Vito Russo Testi, Bechdel Testi’nden ilham alınarak oluşturulmuş. Bechdel Testi ise ABD’li çizer Alison Bechdel tarafından hazırlanmış. Oldukça net ve basit bir kuraldan oluşuyor: “Birbirleriyle bir erkek dışında bir konu hakkında konuşan iki kadın karakterin var olma zorunluluğu.” Bu kuraldan ilk defa “Dykes to Watch Out For” (DTWOF) adlı çizgi roman serisinin, 1985 tarihli “The Rule” bölümünde söz ediliyor ve daha sonra kurala uyan filmler, gruplandırılıp listeleniyor.
Bu kadar yalın bir kurala dahi uymayan binlerce filmin farkındalığına varılması açısından çarpıcı bir özellik taşıyan bu test, sinema sektörünün kadına yönelik çarpık bakış açısını, sanat adı altında hayatlarımıza nasıl sunduğunu gösteriyor.
Konuyla ilgisi nedeniyle Sexy Lamp Test’ten (Seksi Lamba Testi) de bahsetmekte fayda var: Filmdeki kadın karakterin yerine seksi bir lamba koymanız, öykü örgüsünde hiçbir değişikliğe neden olmuyorsa Seksi Lamba Testi geçilememiş sayılıyor. Bu test, Kelly Sue De Connick tarafından, kadınların sinemada cinsel obje olmaktan öteye geçirilmeyişini eleştirmek için kurgulanmış.
Bir filmin, bu filtreleme mekanizmalarından “başarıyla” geçmesi, ne yazık ki onu tamamen “emniyetli” yapmıyor. Bohemian Rhapsody’de izlediğimiz de sahte ve yüzeysel bir duyarlılık örneği.
Freddie Mercury gibi hedonizmin sınırlarını zorlamış bir queer ikonunun, çekingen ve eşcinselliğinden utanan ve hatta cinsiyetsiz bir insana dönüştürülmesi, pek kabul edilebilir görünmüyor. Örtük homofobik ögeler içeren film, sadece heteroseksüel seyirci kitlesi için çekilmiş gibi…
Biyografik filmlerde, dramatik bir akış için, “özellikle kronolojik hatalar yapmak” sık kullanılan bir yöntem ancak Bohemian Rhapsody’deki anakronizm ne kadar masum?
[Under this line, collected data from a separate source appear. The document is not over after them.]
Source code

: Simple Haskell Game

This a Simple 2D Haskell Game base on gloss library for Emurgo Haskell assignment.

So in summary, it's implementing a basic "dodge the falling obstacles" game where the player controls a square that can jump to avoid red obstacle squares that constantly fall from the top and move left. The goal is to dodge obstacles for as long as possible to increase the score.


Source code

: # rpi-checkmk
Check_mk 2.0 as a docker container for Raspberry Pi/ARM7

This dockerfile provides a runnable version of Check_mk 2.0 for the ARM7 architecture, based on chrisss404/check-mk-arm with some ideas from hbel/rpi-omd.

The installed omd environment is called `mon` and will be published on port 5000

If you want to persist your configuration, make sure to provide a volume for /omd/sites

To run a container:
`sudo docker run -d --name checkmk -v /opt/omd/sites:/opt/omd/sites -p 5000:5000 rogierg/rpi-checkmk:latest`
Gerçek hayatta yaşananlarla, değiştirilmiş olay örgüsünü karşılaştırdığımızda:
“Şeytan ruhlu gey” Paul Prenter (Queen’in o dönemdeki menajeri) “saf ve çömez gey” Freddie’yi solo albüm yapması konusunda cesaretlendirip beynini yıkamıyor. Grup içerisinde ilk solo albümü Roger Taylor, sonrasında Brian May daha sonra Freddie Mercury yapıyor. Doğal olarak grup da, nankör Freddie’ye ”Freddie, biz bir aileyiz; bu davranışın güçlü aile bağlarımızı zedeler” demiyor. Dejenere gey hayatından yorgun düşen “kendini sevmeyen” Freddie de adeta cehennemi andıran gey barlarda duygusuz, ruhsuz, çarpık, şeytani ilişkiler yaşayıp, tükenip, yalnız kalıp, kariyerinde başarısız olup, üstelik HIV kapıp cezalandırılınca yeniden o kutsal ailesine sığınmıyor. Dolayısıyla ortada “kötü yola düşmüş Freddie ve Queen koruyucusu, iyi ahlaklı aile babaları” karşıtlığı yok.
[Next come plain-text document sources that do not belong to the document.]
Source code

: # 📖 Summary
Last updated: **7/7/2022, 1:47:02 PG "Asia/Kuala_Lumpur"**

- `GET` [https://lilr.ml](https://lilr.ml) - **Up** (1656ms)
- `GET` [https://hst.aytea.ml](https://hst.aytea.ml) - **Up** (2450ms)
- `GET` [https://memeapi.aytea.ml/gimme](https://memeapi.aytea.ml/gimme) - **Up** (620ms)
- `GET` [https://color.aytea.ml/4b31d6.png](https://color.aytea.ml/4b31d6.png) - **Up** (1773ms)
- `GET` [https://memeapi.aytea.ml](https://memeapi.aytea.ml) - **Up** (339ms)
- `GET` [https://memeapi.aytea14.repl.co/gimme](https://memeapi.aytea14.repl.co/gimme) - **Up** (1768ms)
Heteronormatif dünyanın LGBTİQ dünyasına el atıp, “Nasıl ilişkiler yaşayacağına ben karar veririm” demesinin gizli mesajlarına tanık oluyoruz: Biyolojik anlamda aile kuramazsan da, tek eşli olmak zorundasın. Geyliğin de bir sınırı olmalı yani. “Çok” gey olursan, yalnız kalırsın…
Freddie Mercury’nin bir gey barda dolaşırken arka planda “Another one bites the dust” çalıyor olması ve hemen sonrasında HIV pozitif olduğunu öğrenmesi de film örgüsü için bir tesadüf değil bana kalırsa. (Another one bites the dust: Bir kişi daha yenildi, düştü). Üstelik AIDS farkındalığı için antropolojik bir yeri olan Freddie Mercury’nin bu rolünün hiç anılmaması da “esef verici” bir eksiklik film için.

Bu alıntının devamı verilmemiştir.